Controversial 'Song of the South' Opens in Theaters
A year before one of Walt Disney’s most controversial film arrived in theaters, Disney produced a Sunday morning comic strip titled, Uncle Remus & His Tales of Br’er Rabbit. Meant to be a short-lived promotion for the film Song of the South, the comic proved so popular that it continued to run through December 31, 1972. Meanwhile, back in 1946, the movie premiered on this day in 1946 at the Fox Theater in Atlanta, Georgia – a move that Disney probably regretted. The movie was Disney’s first live action film that also featured about 25 minutes on animation with Uncle Remus telling his tales of Br’er Rabbit, Br’er For and Br’er Bear. The film starred James Baskett as Uncle Remus whom Disney described as "the best actor, I believe, to be discovered in years.” Unfortunately, Baskett was unable to attend the premiere since Atlanta was a racially segregated city at the time, but Baskett did win an honorary Oscar for his work on the film "for his able and heart-warming characterization of Uncle Remus, friend and story teller to the children of the world” in 1948. The score by Daniele Amfitheatrof, Paul J. Smith, and Charles Wolcott was nominated and the song, "Zip-a-Dee-Doo-Dah," written by Allie Wrubel and Ray Gilbert, won the award for Best Song. Though the Disney Company has faced backlash from the film’s portrayals of the African Americans in the movie, it was still re-released in U.S. theaters several times in 1956, 1972, 1973, 1980 and as late as 1986 in promotion of Disneyland’s newest ride, Splash Mountain. Still, Disney has yet to release Song of the South in full for home viewing, but during her acceptance as one of Disney’s “Legends” in July of 2017, actress Whoopie Goldberg expressed about how she wished that the movie would be re-released publicly for American audiences.

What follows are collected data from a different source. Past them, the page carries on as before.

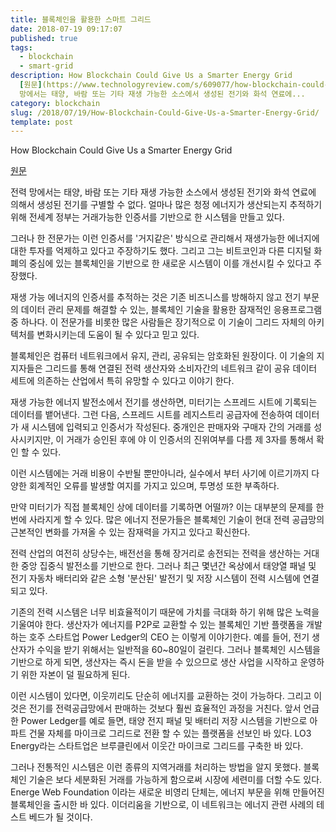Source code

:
 ```yaml
---
title: 블록체인을 활용한 스마트 그리드
date: 2018-07-19 09:17:07
published: true
tags:
  - blockchain
  - smart-grid
description: How Blockchain Could Give Us a Smarter Energy Grid
  [원문](https://www.technologyreview.com/s/609077/how-blockchain-could-give-us-a-smarter-energy-grid/)  전력
  망에서는 태양, 바람 또는 기타 재생 가능한 소스에서 생성된 전기와 화석 연료에...
category: blockchain
slug: /2018/07/19/How-Blockchain-Could-Give-Us-a-Smarter-Energy-Grid/
template: post
---
```


How Blockchain Could Give Us a Smarter Energy Grid

[원문](https://www.technologyreview.com/s/609077/how-blockchain-could-give-us-a-smarter-energy-grid/)

전력 망에서는 태양, 바람 또는 기타 재생 가능한 소스에서 생성된 전기와 화석 연료에 의해서 생성된 전기를 구별할 수 없다. 얼마나 많은 청정 에너지가 생산되는지 추적하기 위해 전세계 정부는 거래가능한 인증서를 기반으로 한 시스템을 만들고 있다.

그러나 한 전문가는 이런 인증서를 '거지같은' 방식으로 관리해서 재생가능한 에너지에 대한 투자를 억제하고 있다고 주장하기도 했다. 그리고 그는 비트코인과 다른 디지털 화폐의 중심에 있는 블록체인을 기반으로 한 새로운 시스템이 이를 개선시킬 수 있다고 주장했다.

재생 가능 에너지의 인증서를 추적하는 것은 기존 비즈니스를 방해하지 않고 전기 부문의 데이터 관리 문제를 해결할 수 있는, 블록체인 기술을 활용한 잠재적인 응용프로그램 중 하나다. 이 전문가를 비롯한 많은 사람들은 장기적으로 이 기술이 그리드 자체의 아키텍처를 변화시키는데 도움이 될 수 있다고 믿고 있다.

블록체인은 컴퓨터 네트워크에서 유지, 관리, 공유되는 암호화된 원장이다. 이 기술의 지지자들은 그리드를 통해 연결된 전력 생산자와 소비자간의 네트워크 같이 공유 데이터 세트에 의존하는 산업에서 특히 유망할 수 있다고 이야기 한다.

재생 가능한 에너지 발전소에서 전기를 생산하면, 미터기는 스프레드 시트에 기록되는 데이터를 뱉어낸다. 그런 다음, 스프레드 시트를 레지스트리 공급자에 전송하여 데이터가 새 시스템에 입력되고 인증서가 작성된다. 중개인은 판매자와 구매자 간의 거래를 성사시키지만, 이 거래가 승인된 후에 야 이 인증서의 진위여부를 다름 제 3자를 통해서 확인 할 수 있다.

이런 시스템에는 거래 비용이 수반될 뿐만아니라, 실수에서 부터 사기에 이르기까지 다양한 회계적인 오류를 발생할 여지를 가지고 있으며, 투명성 또한 부족하다.

만약 미터기가 직접 블록체인 상에 데이터를 기록하면 어떨까? 이는 대부분의 문제를 한번에 사라지게 할 수 있다. 많은 에너지 전문가들은 블록체인 기술이 현대 전력 공급망의 근본적인 변화를 가져올 수 있는 잠재력을 가지고 있다고 확신한다.

전력 산업의 여전히 상당수는, 배전선을 통해 장거리로 송전되는 전력을 생산하는 거대한 중앙 집중식 발전소를 기반으로 한다. 그러나 최근 몇년간 옥상에서 태양열 패널 및 전기 자동차 배터리와 같은 소형 '분산된' 발전기 및 저장 시스템이 전력 시스템에 연결되고 있다.

기존의 전력 시스템은 너무 비효율적이기 때문에 가치를 극대화 하기 위해 많은 노력을 기울여야 한다. 생산자가 에너지를 P2P로 교환할 수 있는 블록체인 기반 플랫폼을 개발하는 호주 스타트업 Power Ledger의 CEO 는 이렇게 이야기한다. 예를 들어, 전기 생산자가 수익을 받기 위해서는 일반적을 60~80일이 걸린다. 그러나 블록체인 시스템을 기반으로 하게 되면, 생산자는 즉시 돈을 받을 수 있으므로 생산 사업을 시작하고 운영하기 위한 자본이 덜 필요하게 된다.

이런 시스템이 있다면, 이웃끼리도 단순히 에너지를 교환하는 것이 가능하다. 그리고 이것은 전기를 전력공급망에서 판매하는 것보다 훨씬 효율적인 과정을 거친다. 앞서 언급한 Power Ledger를 예로 들면, 태양 전지 패널 및 배터리 저장 시스템을 기반으로 아파트 건물 자체를 마이크로 그리드로 전환 할 수 있는 플랫폼을 선보인 바 있다. LO3 Energy라는 스타트업은 브루클린에서 이웃간 마이크로 그리드를 구축한 바 있다.

그러나 전통적인 시스템은 이런 종류의 지역거래를 처리하는 방법을 알지 못했다. 블록체인 기술은 보다 세분화된 거래를 가능하게 함으로써 시장에 세련미를 더할 수도 있다. Energe Web Foundation 이라는 새로운 비영리 단체는, 에너지 부문을 위해 만들어진 블록체인을 출시한 바 있다. 이더리움을 기반으로, 이 네트워크는 에너지 관련 사례의 테스트 베드가 될 것이다.
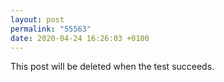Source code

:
 ```yaml
---
layout: post
permalink: "55563"
date: 2020-04-24 16:26:03 +0100
---
```


This post will be deleted when the test succeeds.
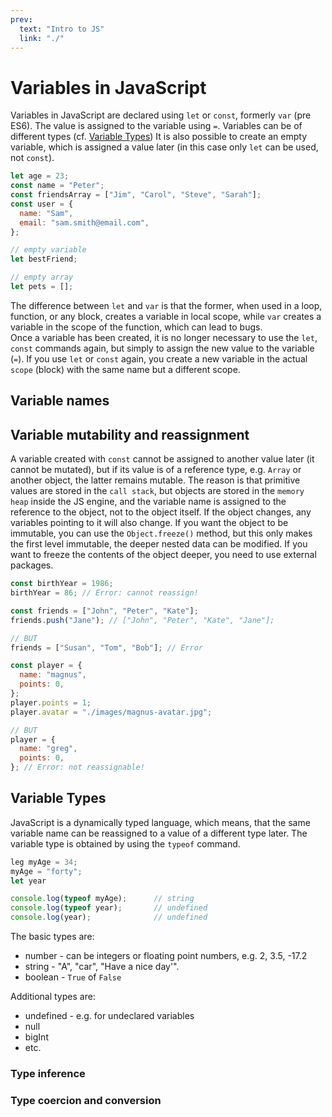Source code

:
 ```yaml
---
prev:
  text: "Intro to JS"
  link: "./"
---
```


# Variables in JavaScript

Variables in JavaScript are declared using `let` or `const`, formerly `var` (pre ES6). The value is assigned to the variable using `=`.
Variables can be of different types (cf. [Variable Types](#variable-types))
It is also possible to create an empty variable, which is assigned a value later (in this case only `let` can be used, not `const`).

```js
let age = 23;
const name = "Peter";
const friendsArray = ["Jim", "Carol", "Steve", "Sarah"];
const user = {
  name: "Sam",
  email: "sam.smith@email.com",
};

// empty variable
let bestFriend;

// empty array
let pets = [];
```

The difference between `let` and `var` is that the former, when used in a loop, function, or any block, creates a variable in local scope, while `var` creates a variable in the scope of the function, which can lead to bugs.  
Once a variable has been created, it is no longer necessary to use the `let`, `const` commands again, but simply to assign the new value to the variable (`=`). If you use `let` or `const` again, you create a new variable in the actual `scope` (block) with the same name but a different scope.

## Variable names

## Variable mutability and reassignment

A variable created with `const` cannot be assigned to another value later (it cannot be mutated), but if its value is of a reference type, e.g. `Array` or another object, the latter remains mutable. The reason is that primitive values are stored in the `call stack`, but objects are stored in the `memory heap` inside the JS engine, and the variable name is assigned to the reference to the object, not to the object itself. If the object changes, any variables pointing to it will also change. If you want the object to be immutable, you can use the `Object.freeze()` method, but this only makes the first level immutable, the deeper nested data can be modified. If you want to freeze the contents of the object deeper, you need to use external packages.

```js
const birthYear = 1986;
birthYear = 86; // Error: cannot reassign!

const friends = ["John", "Peter", "Kate"];
friends.push("Jane"); // ["John", "Peter", "Kate", "Jane"];

// BUT
friends = ["Susan", "Tom", "Bob"]; // Error

const player = {
  name: "magnus",
  points: 0,
};
player.points = 1;
player.avatar = "./images/magnus-avatar.jpg";

// BUT
player = {
  name: "greg",
  points: 0,
}; // Error: not reassignable!
```

## Variable Types

JavaScript is a dynamically typed language, which means, that the same variable name can be reassigned to a value of a different type later. The variable type is obtained by using the `typeof` command.

```js
leg myAge = 34;
myAge = "forty";
let year

console.log(typeof myAge);      // string
console.log(typeof year);       // undefined
console.log(year);              // undefined
```

The basic types are:

- number - can be integers or floating point numbers, e.g. 2, 3.5, -17.2
- string - "A", "car", "Have a nice day'".
- boolean - `True` of `False`

Additional types are:

- undefined - e.g. for undeclared variables
- null
- bigInt
- etc.

### Type inference

### Type coercion and conversion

Bela Lugosi Poses for Disney
The Walt Disney Company has a long history of using models to help them animate their films. On this day in 1939, actor Bela Lugosi, better known by some as Dracula, modeled for the role of Chernabog in the “Night on Bald Mountain” sequence of the film Fantasia. However, head animator Bill Tytla was unhappy with the results and later had director Wilfred Jackson redo the poses.